Craig Morgan Teicher

POETRY-January + February 2012
Poem by Craig Morgan Teicher
Edited by Gibson Fay-LeBlanc
Artwork by Spenser MacLeod


It’s not the idea of collective improvisation I like,

not the show of instrumental virtuosity,

not the hipster life. And jazz isn’t my history.

No, when the tune is really going, when horns spike,

dip into and slice the melody, when the drums

kick the rhythm deep and the bass is walking

and you hear the wooden click before the E-string thrums,

I love that, without any words, these people are talking

like they can say exactly what they mean

because they never have to say it.

Rather than labor to construct a sentence, they play it.

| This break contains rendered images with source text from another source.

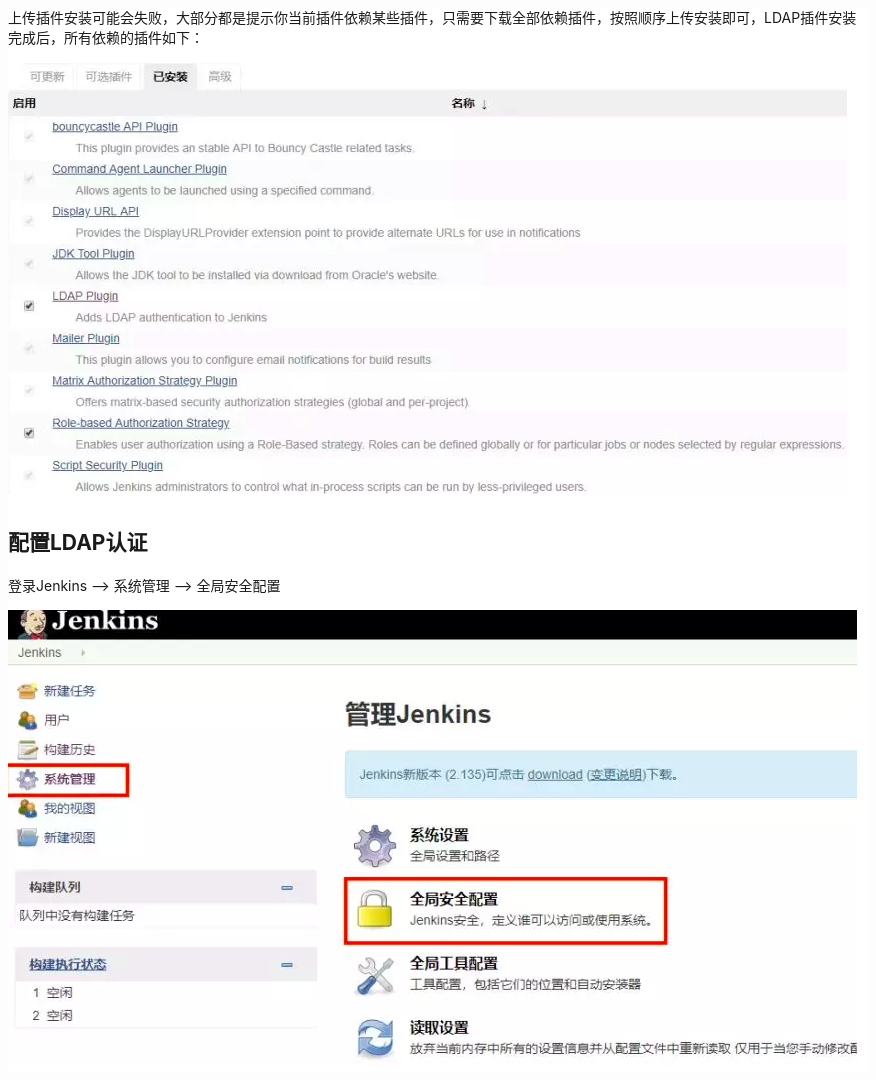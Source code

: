 上传插件安装可能会失败，大部分都是提示你当前插件依赖某些插件，只需要下载全部依赖插件，按照顺序上传安装即可，LDAP插件安装完成后，所有依赖的插件如下：

![LDAP依赖插件列表](LDAP部署和第三方服务接入/14.png)

## 配置LDAP认证

登录Jenkins --> 系统管理 --> 全局安全配置

![](LDAP部署和第三方服务接入/15.png)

How fun! O, to play the piano, to let my thoughts careen

instead of getting stalled in speech. Talking takes so long

and never helps. I wish Brenda and I could fight in song.

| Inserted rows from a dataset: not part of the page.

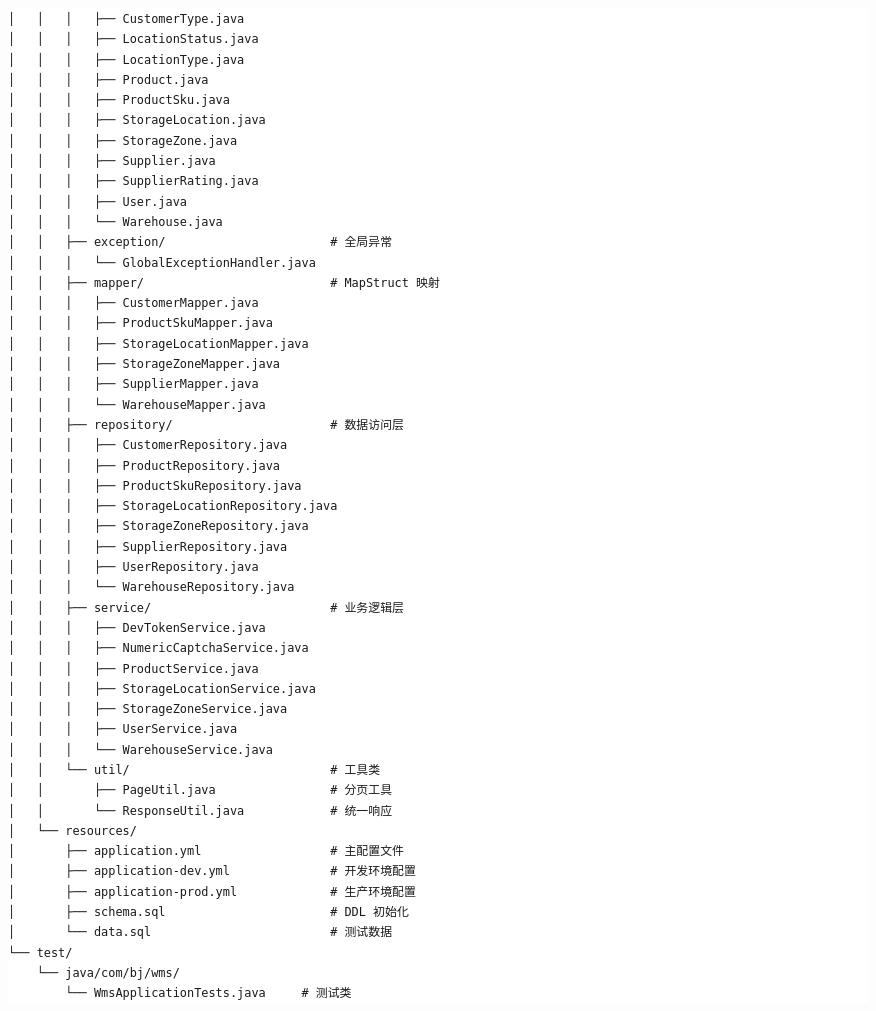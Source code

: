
 ```
│   │   │   ├── CustomerType.java
│   │   │   ├── LocationStatus.java
│   │   │   ├── LocationType.java
│   │   │   ├── Product.java
│   │   │   ├── ProductSku.java
│   │   │   ├── StorageLocation.java
│   │   │   ├── StorageZone.java
│   │   │   ├── Supplier.java
│   │   │   ├── SupplierRating.java
│   │   │   ├── User.java
│   │   │   └── Warehouse.java
│   │   ├── exception/                       # 全局异常
│   │   │   └── GlobalExceptionHandler.java
│   │   ├── mapper/                          # MapStruct 映射
│   │   │   ├── CustomerMapper.java
│   │   │   ├── ProductSkuMapper.java
│   │   │   ├── StorageLocationMapper.java
│   │   │   ├── StorageZoneMapper.java
│   │   │   ├── SupplierMapper.java
│   │   │   └── WarehouseMapper.java
│   │   ├── repository/                      # 数据访问层
│   │   │   ├── CustomerRepository.java
│   │   │   ├── ProductRepository.java
│   │   │   ├── ProductSkuRepository.java
│   │   │   ├── StorageLocationRepository.java
│   │   │   ├── StorageZoneRepository.java
│   │   │   ├── SupplierRepository.java
│   │   │   ├── UserRepository.java
│   │   │   └── WarehouseRepository.java
│   │   ├── service/                         # 业务逻辑层
│   │   │   ├── DevTokenService.java
│   │   │   ├── NumericCaptchaService.java
│   │   │   ├── ProductService.java
│   │   │   ├── StorageLocationService.java
│   │   │   ├── StorageZoneService.java
│   │   │   ├── UserService.java
│   │   │   └── WarehouseService.java
│   │   └── util/                            # 工具类
│   │       ├── PageUtil.java                # 分页工具
│   │       └── ResponseUtil.java            # 统一响应
│   └── resources/
│       ├── application.yml                  # 主配置文件
│       ├── application-dev.yml              # 开发环境配置
│       ├── application-prod.yml             # 生产环境配置
│       ├── schema.sql                       # DDL 初始化
│       └── data.sql                         # 测试数据
└── test/
    └── java/com/bj/wms/
        └── WmsApplicationTests.java     # 测试类
```
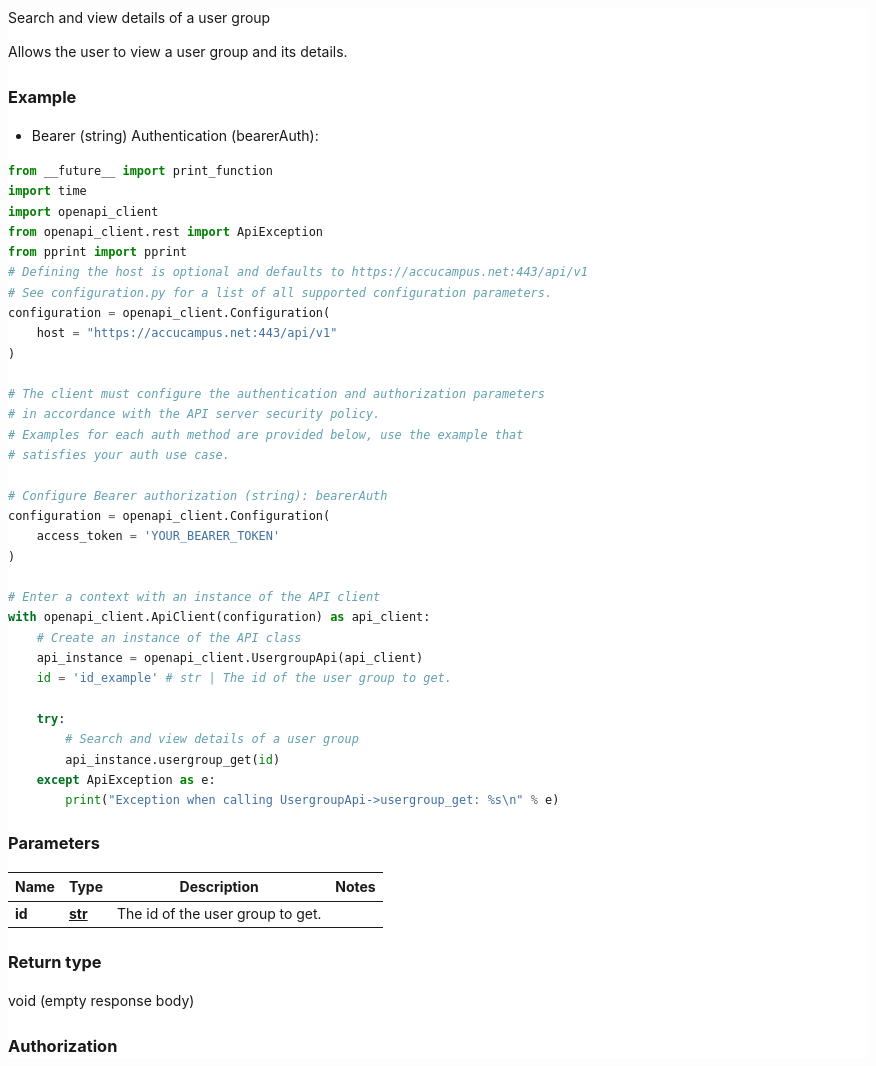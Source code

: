 Search and view details of a user group

Allows the user to view a user group and its details.

### Example

* Bearer (string) Authentication (bearerAuth):
```python
from __future__ import print_function
import time
import openapi_client
from openapi_client.rest import ApiException
from pprint import pprint
# Defining the host is optional and defaults to https://accucampus.net:443/api/v1
# See configuration.py for a list of all supported configuration parameters.
configuration = openapi_client.Configuration(
    host = "https://accucampus.net:443/api/v1"
)

# The client must configure the authentication and authorization parameters
# in accordance with the API server security policy.
# Examples for each auth method are provided below, use the example that
# satisfies your auth use case.

# Configure Bearer authorization (string): bearerAuth
configuration = openapi_client.Configuration(
    access_token = 'YOUR_BEARER_TOKEN'
)

# Enter a context with an instance of the API client
with openapi_client.ApiClient(configuration) as api_client:
    # Create an instance of the API class
    api_instance = openapi_client.UsergroupApi(api_client)
    id = 'id_example' # str | The id of the user group to get.

    try:
        # Search and view details of a user group
        api_instance.usergroup_get(id)
    except ApiException as e:
        print("Exception when calling UsergroupApi->usergroup_get: %s\n" % e)
```

### Parameters

Name | Type | Description  | Notes
------------- | ------------- | ------------- | -------------
 **id** | [**str**](.md)| The id of the user group to get. | 

### Return type

void (empty response body)

### Authorization
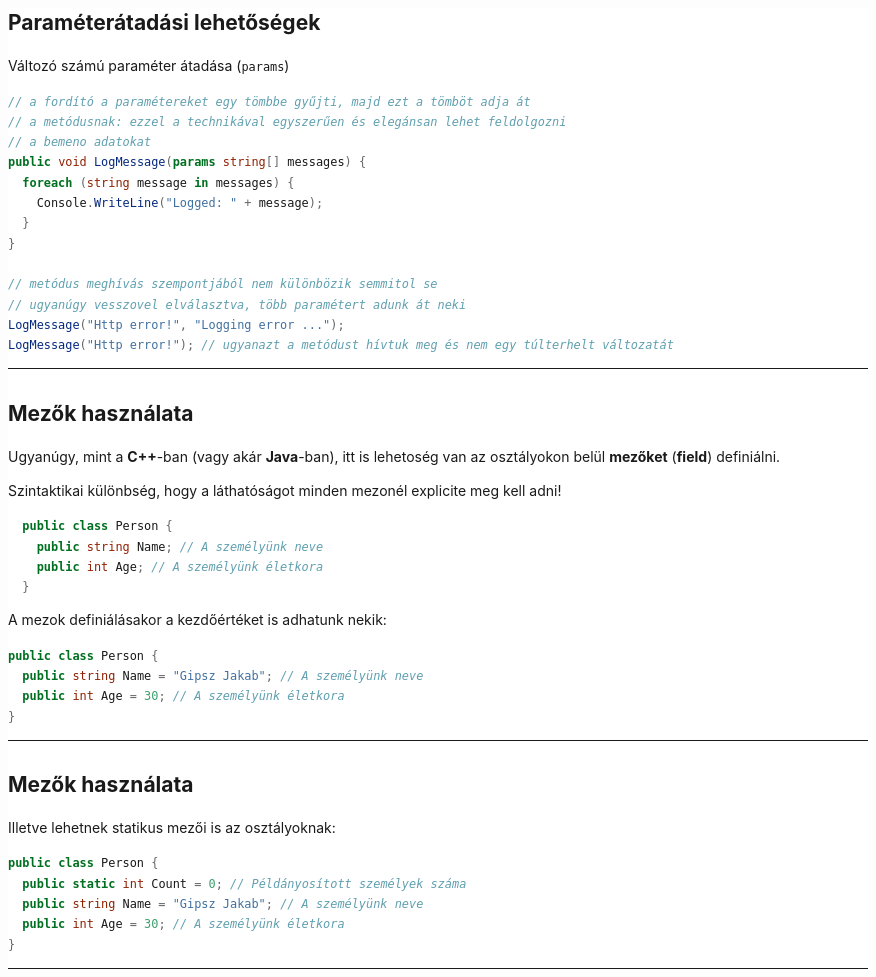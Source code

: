 ## Paraméterátadási lehetőségek

Változó számú paraméter átadása (`params`)
```csharp
// a fordító a paramétereket egy tömbbe gyűjti, majd ezt a tömböt adja át
// a metódusnak: ezzel a technikával egyszerűen és elegánsan lehet feldolgozni
// a bemeno adatokat
public void LogMessage(params string[] messages) {
  foreach (string message in messages) {
    Console.WriteLine("Logged: " + message);
  }
}

// metódus meghívás szempontjából nem különbözik semmitol se
// ugyanúgy vesszovel elválasztva, több paramétert adunk át neki
LogMessage("Http error!", "Logging error ...");
LogMessage("Http error!"); // ugyanazt a metódust hívtuk meg és nem egy túlterhelt változatát
```

---

## Mezők használata

Ugyanúgy, mint a **C++**-ban (vagy akár **Java**-ban), itt is lehetoség van az osztályokon belül **mezőket** (**field**) definiálni.

Szintaktikai különbség, hogy a láthatóságot minden mezonél explicite meg kell adni!
```csharp
  public class Person {
    public string Name; // A személyünk neve
    public int Age; // A személyünk életkora
  }
```

A mezok definiálásakor a kezdőértéket is adhatunk nekik:
```csharp
public class Person {
  public string Name = "Gipsz Jakab"; // A személyünk neve
  public int Age = 30; // A személyünk életkora
}
```

---

## Mezők használata

Illetve lehetnek statikus mezői is az osztályoknak:
```csharp
public class Person {
  public static int Count = 0; // Példányosított személyek száma
  public string Name = "Gipsz Jakab"; // A személyünk neve
  public int Age = 30; // A személyünk életkora
}
```

---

Artwork: Magic Men, 2011, watercolor and pen on paper, 7 x 11″


Spenser Macleod on Magic Men: “When reading this poem, I instantly got visuals of a 1950s jazz pub—when the rhythm of the bass flows through your body, there are no words needed. Splashes of color mimic the sound of the trumpet, and the line work sets the tone.”


Craig Morgan Teicher on “Jazz”: “Rules and restrictions can push the mind to come up with things it wouldn’t if it had all the time and space in the world. This poem comes from a whole bunch of sonnets written under the sign of that kind of excitement.”